*** Begin section ***
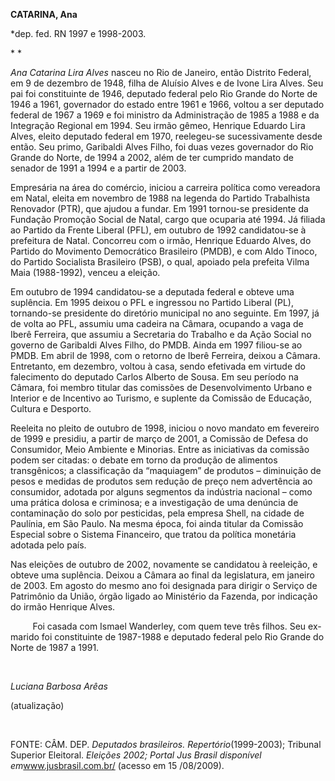 **CATARINA, Ana**

\*dep. fed. RN 1997 e 1998-2003.

* *

*Ana Catarina Lira Alves* nasceu no Rio de Janeiro, então Distrito
Federal, em 9 de dezembro de 1948, filha de Aluísio Alves e de Ivone
Lira Alves. Seu pai foi constituinte de 1946, deputado federal pelo Rio
Grande do Norte de 1946 a 1961, governador do estado entre 1961 e 1966,
voltou a ser deputado federal de 1967 a 1969 e foi ministro da
Administração de 1985 a 1988 e da Integração Regional em 1994. Seu irmão
gêmeo, Henrique Eduardo Lira Alves, eleito deputado federal em 1970,
reelegeu-se sucessivamente desde então. Seu primo, Garibaldi Alves
Filho, foi duas vezes governador do Rio Grande do Norte, de 1994 a 2002,
além de ter cumprido mandato de senador de 1991 a 1994 e a partir de
2003.

Empresária na área do comércio, iniciou a carreira política como
vereadora em Natal, eleita em novembro de 1988 na legenda do Partido
Trabalhista Renovador (PTR), que ajudou a fundar. Em 1991 tornou-se
presidente da Fundação Promoção Social de Natal, cargo que ocuparia até
1994. Já filiada ao Partido da Frente Liberal (PFL), em outubro de 1992
candidatou-se à prefeitura de Natal. Concorreu com o irmão, Henrique
Eduardo Alves, do Partido do Movimento Democrático Brasileiro (PMDB), e
com Aldo Tinoco, do Partido Socialista Brasileiro (PSB), o qual, apoiado
pela prefeita Vilma Maia (1988-1992), venceu a eleição.

Em outubro de 1994 candidatou-se a deputada federal e obteve uma
suplência. Em 1995 deixou o PFL e ingressou no Partido Liberal (PL),
tornando-se presidente do diretório municipal no ano seguinte. Em 1997,
já de volta ao PFL, assumiu uma cadeira na Câmara, ocupando a vaga de
Iberê Ferreira, que assumiu a Secretaria do Trabalho e da Ação Social no
governo de Garibaldi Alves Filho, do PMDB. Ainda em 1997 filiou-se ao
PMDB. Em abril de 1998, com o retorno de Iberê Ferreira, deixou a
Câmara. Entretanto, em dezembro, voltou à casa, sendo efetivada em
virtude do falecimento do deputado Carlos Alberto de Sousa. Em seu
período na Câmara, foi membro titular das comissões de Desenvolvimento
Urbano e Interior e de Incentivo ao Turismo, e suplente da Comissão de
Educação, Cultura e Desporto.

Reeleita no pleito de outubro de 1998, iniciou o novo mandato em
fevereiro de 1999 e presidiu, a partir de março de 2001, a Comissão de
Defesa do Consumidor, Meio Ambiente e Minorias. Entre as iniciativas da
comissão podem ser citadas: o debate em torno da produção de alimentos
transgênicos; a classificação da “maquiagem” de produtos – diminuição de
pesos e medidas de produtos sem redução de preço nem advertência ao
consumidor, adotada por alguns segmentos da indústria nacional – como
uma prática dolosa e criminosa; e a investigação de uma denúncia de
contaminação do solo por pesticidas, pela empresa Shell, na cidade de
Paulínia, em São Paulo. Na mesma época, foi ainda titular da Comissão
Especial sobre o Sistema Financeiro, que tratou da política monetária
adotada pelo país.

Nas eleições de outubro de 2002, novamente se candidatou à reeleição, e
obteve uma suplência. Deixou a Câmara ao final da legislatura, em
janeiro de 2003. Em agosto do mesmo ano foi designada para dirigir o
Serviço de Patrimônio da União, órgão ligado ao Ministério da Fazenda,
por indicação do irmão Henrique Alves.

         Foi casada com Ismael Wanderley, com quem teve três filhos. Seu
ex-marido foi constituinte de 1987-1988 e deputado federal pelo Rio
Grande do Norte de 1987 a 1991.

 

*Luciana Barbosa Arêas*

(atualização)

 

FONTE: CÂM. DEP. *Deputados brasileiros. Repertório*(1999-2003);
Tribunal Superior Eleitoral. *Eleições 2002; Portal Jus Brasil
disponível em*www.jusbrasil.com.br/ (acesso em 15 /08/2009).

 

 
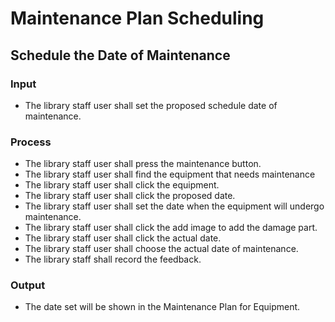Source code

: # Maintenance Plan Scheduling
## Schedule the Date of Maintenance
### Input
-	The library staff user shall set the proposed schedule date of maintenance.
### Process
-	The library staff user shall press the maintenance button.
-	The library staff user shall find the equipment that needs maintenance
-	The library staff user shall click the equipment.
-	The library staff user shall click the proposed date.
-	The library staff user shall set the date when the equipment will undergo maintenance.
-	The library staff user shall click the add image to add the damage part.
-	The library staff user shall click the actual date.
-	The library staff user shall choose the actual date of maintenance.
-	The library staff shall record the feedback.
### Output
-	The date set will be shown in the Maintenance Plan for Equipment.

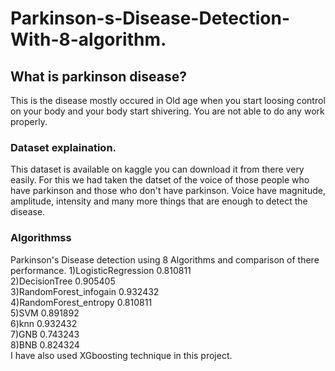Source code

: # Parkinson-s-Disease-Detection-With-8-algorithm.
## What is parkinson disease?
This is the disease mostly occured in Old age when you start loosing control on your body and your body start shivering. You are not able to do any work properly.
### Dataset explaination.
This dataset is available on kaggle you can download it from there very easily.
For this we had taken the datset of the voice of those people who have parkinson and those who don't have parkinson. Voice have magnitude, amplitude, intensity and many more things that are enough to detect the disease.
### Algorithmss
Parkinson's Disease detection using 8 Algorithms and comparison of there performance.
1)LogisticRegression  0.810811 <br>
2)DecisionTree  0.905405<br>
3)RandomForest_infogain  0.932432 <br>
4)RandomForest_entropy  0.810811 <br>
5)SVM  0.891892 <br>
6)knn  0.932432 <br>
7)GNB  0.743243<br>
8)BNB  0.824324<br>
I have also used XGboosting technique in this project.
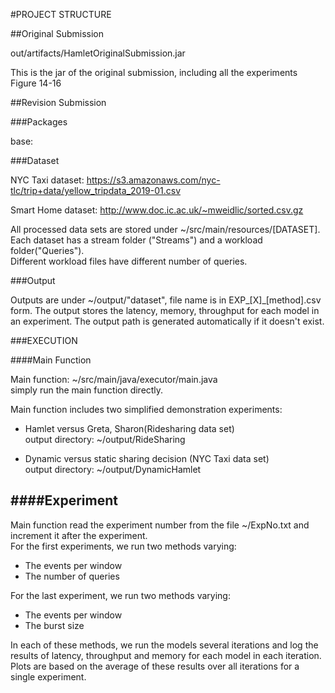#PROJECT STRUCTURE


##Original Submission

out/artifacts/HamletOriginalSubmission.jar

This is the jar of the original submission, including all the experiments Figure 14-16


##Revision Submission

###Packages

base:
    



###Dataset


 NYC Taxi dataset: https://s3.amazonaws.com/nyc-tlc/trip+data/yellow_tripdata_2019-01.csv
 
 Smart Home dataset: http://www.doc.ic.ac.uk/~mweidlic/sorted.csv.gz

 All processed data sets are stored under ~/src/main/resources/[DATASET].<br>
 Each dataset has a stream folder ("Streams") and a workload folder("Queries").<br>
 Different workload files have different number of queries.<br>

###Output


 Outputs are under ~/output/"dataset", file name is in EXP_[X]_[method].csv form.
 The output stores the latency, memory, throughput for each model in an experiment.
 The output path is generated automatically if it doesn't exist.


###EXECUTION


####Main Function



 Main function: ~/src/main/java/executor/main.java<br>
 simply run the main function directly.

 Main function includes two simplified demonstration experiments:
 * Hamlet versus Greta, Sharon(Ridesharing data set)<br>
     output directory: ~/output/RideSharing


 * Dynamic versus static sharing decision (NYC Taxi data set)<br>
     output directory: ~/output/DynamicHamlet

####Experiment
----
 Main function read the experiment number from the file ~/ExpNo.txt and increment it after the experiment.<br>
 For the first experiments, we run two methods varying:
* The events per window
* The number of queries

 For the last experiment, we run two methods varying:
* The events per window
* The burst size


 In each of these methods, we run the models several iterations and log the results of latency, throughput and memory for each model in each iteration.
 Plots are based on the average of these results over all iterations for a single experiment.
*** End section ***
--- Activity ---
Retype the whole of the data verbatim. Skip every picture.

--- Result of this task ---
 **CATARINA, Ana**

\*dep. fed. RN 1997 e 1998-2003.

* *

*Ana Catarina Lira Alves* nasceu no Rio de Janeiro, então Distrito
Federal, em 9 de dezembro de 1948, filha de Aluísio Alves e de Ivone
Lira Alves. Seu pai foi constituinte de 1946, deputado federal pelo Rio
Grande do Norte de 1946 a 1961, governador do estado entre 1961 e 1966,
voltou a ser deputado federal de 1967 a 1969 e foi ministro da
Administração de 1985 a 1988 e da Integração Regional em 1994. Seu irmão
gêmeo, Henrique Eduardo Lira Alves, eleito deputado federal em 1970,
reelegeu-se sucessivamente desde então. Seu primo, Garibaldi Alves
Filho, foi duas vezes governador do Rio Grande do Norte, de 1994 a 2002,
além de ter cumprido mandato de senador de 1991 a 1994 e a partir de
2003.

Empresária na área do comércio, iniciou a carreira política como
vereadora em Natal, eleita em novembro de 1988 na legenda do Partido
Trabalhista Renovador (PTR), que ajudou a fundar. Em 1991 tornou-se
presidente da Fundação Promoção Social de Natal, cargo que ocuparia até
1994. Já filiada ao Partido da Frente Liberal (PFL), em outubro de 1992
candidatou-se à prefeitura de Natal. Concorreu com o irmão, Henrique
Eduardo Alves, do Partido do Movimento Democrático Brasileiro (PMDB), e
com Aldo Tinoco, do Partido Socialista Brasileiro (PSB), o qual, apoiado
pela prefeita Vilma Maia (1988-1992), venceu a eleição.

Em outubro de 1994 candidatou-se a deputada federal e obteve uma
suplência. Em 1995 deixou o PFL e ingressou no Partido Liberal (PL),
tornando-se presidente do diretório municipal no ano seguinte. Em 1997,
já de volta ao PFL, assumiu uma cadeira na Câmara, ocupando a vaga de
Iberê Ferreira, que assumiu a Secretaria do Trabalho e da Ação Social no
governo de Garibaldi Alves Filho, do PMDB. Ainda em 1997 filiou-se ao
PMDB. Em abril de 1998, com o retorno de Iberê Ferreira, deixou a
Câmara. Entretanto, em dezembro, voltou à casa, sendo efetivada em
virtude do falecimento do deputado Carlos Alberto de Sousa. Em seu
período na Câmara, foi membro titular das comissões de Desenvolvimento
Urbano e Interior e de Incentivo ao Turismo, e suplente da Comissão de
Educação, Cultura e Desporto.

Reeleita no pleito de outubro de 1998, iniciou o novo mandato em
fevereiro de 1999 e presidiu, a partir de março de 2001, a Comissão de
Defesa do Consumidor, Meio Ambiente e Minorias. Entre as iniciativas da
comissão podem ser citadas: o debate em torno da produção de alimentos
transgênicos; a classificação da “maquiagem” de produtos – diminuição de
pesos e medidas de produtos sem redução de preço nem advertência ao
consumidor, adotada por alguns segmentos da indústria nacional – como
uma prática dolosa e criminosa; e a investigação de uma denúncia de
contaminação do solo por pesticidas, pela empresa Shell, na cidade de
Paulínia, em São Paulo. Na mesma época, foi ainda titular da Comissão
Especial sobre o Sistema Financeiro, que tratou da política monetária
adotada pelo país.

Nas eleições de outubro de 2002, novamente se candidatou à reeleição, e
obteve uma suplência. Deixou a Câmara ao final da legislatura, em
janeiro de 2003. Em agosto do mesmo ano foi designada para dirigir o
Serviço de Patrimônio da União, órgão ligado ao Ministério da Fazenda,
por indicação do irmão Henrique Alves.

         Foi casada com Ismael Wanderley, com quem teve três filhos. Seu
ex-marido foi constituinte de 1987-1988 e deputado federal pelo Rio
Grande do Norte de 1987 a 1991.

 

*Luciana Barbosa Arêas*

(atualização)

 

FONTE: CÂM. DEP. *Deputados brasileiros. Repertório*(1999-2003);
Tribunal Superior Eleitoral. *Eleições 2002; Portal Jus Brasil
disponível em*www.jusbrasil.com.br/ (acesso em 15 /08/2009).

 

 
Source code

: # Maintenance Plan Scheduling
## Schedule the Date of Maintenance
### Input
-	The library staff user shall set the proposed schedule date of maintenance.
### Process
-	The library staff user shall press the maintenance button.
-	The library staff user shall find the equipment that needs maintenance
-	The library staff user shall click the equipment.
-	The library staff user shall click the proposed date.
-	The library staff user shall set the date when the equipment will undergo maintenance.
-	The library staff user shall click the add image to add the damage part.
-	The library staff user shall click the actual date.
-	The library staff user shall choose the actual date of maintenance.
-	The library staff shall record the feedback.
### Output
-	The date set will be shown in the Maintenance Plan for Equipment.

Source code

: # Parkinson-s-Disease-Detection-With-8-algorithm.
## What is parkinson disease?
This is the disease mostly occured in Old age when you start loosing control on your body and your body start shivering. You are not able to do any work properly.
### Dataset explaination.
This dataset is available on kaggle you can download it from there very easily.
For this we had taken the datset of the voice of those people who have parkinson and those who don't have parkinson. Voice have magnitude, amplitude, intensity and many more things that are enough to detect the disease.
### Algorithmss
Parkinson's Disease detection using 8 Algorithms and comparison of there performance.
1)LogisticRegression  0.810811 <br>
2)DecisionTree  0.905405<br>
3)RandomForest_infogain  0.932432 <br>
4)RandomForest_entropy  0.810811 <br>
5)SVM  0.891892 <br>
6)knn  0.932432 <br>
7)GNB  0.743243<br>
8)BNB  0.824324<br>
I have also used XGboosting technique in this project.
#PROJECT STRUCTURE


##Original Submission

out/artifacts/HamletOriginalSubmission.jar

This is the jar of the original submission, including all the experiments Figure 14-16


##Revision Submission

###Packages

base:
    



###Dataset


 NYC Taxi dataset: https://s3.amazonaws.com/nyc-tlc/trip+data/yellow_tripdata_2019-01.csv
 
 Smart Home dataset: http://www.doc.ic.ac.uk/~mweidlic/sorted.csv.gz

 All processed data sets are stored under ~/src/main/resources/[DATASET].<br>
 Each dataset has a stream folder ("Streams") and a workload folder("Queries").<br>
 Different workload files have different number of queries.<br>

###Output


 Outputs are under ~/output/"dataset", file name is in EXP_[X]_[method].csv form.
 The output stores the latency, memory, throughput for each model in an experiment.
 The output path is generated automatically if it doesn't exist.


###EXECUTION


####Main Function



 Main function: ~/src/main/java/executor/main.java<br>
 simply run the main function directly.

 Main function includes two simplified demonstration experiments:
 * Hamlet versus Greta, Sharon(Ridesharing data set)<br>
     output directory: ~/output/RideSharing


 * Dynamic versus static sharing decision (NYC Taxi data set)<br>
     output directory: ~/output/DynamicHamlet

####Experiment
----
 Main function read the experiment number from the file ~/ExpNo.txt and increment it after the experiment.<br>
 For the first experiments, we run two methods varying:
* The events per window
* The number of queries

 For the last experiment, we run two methods varying:
* The events per window
* The burst size


 In each of these methods, we run the models several iterations and log the results of latency, throughput and memory for each model in each iteration.
 Plots are based on the average of these results over all iterations for a single experiment.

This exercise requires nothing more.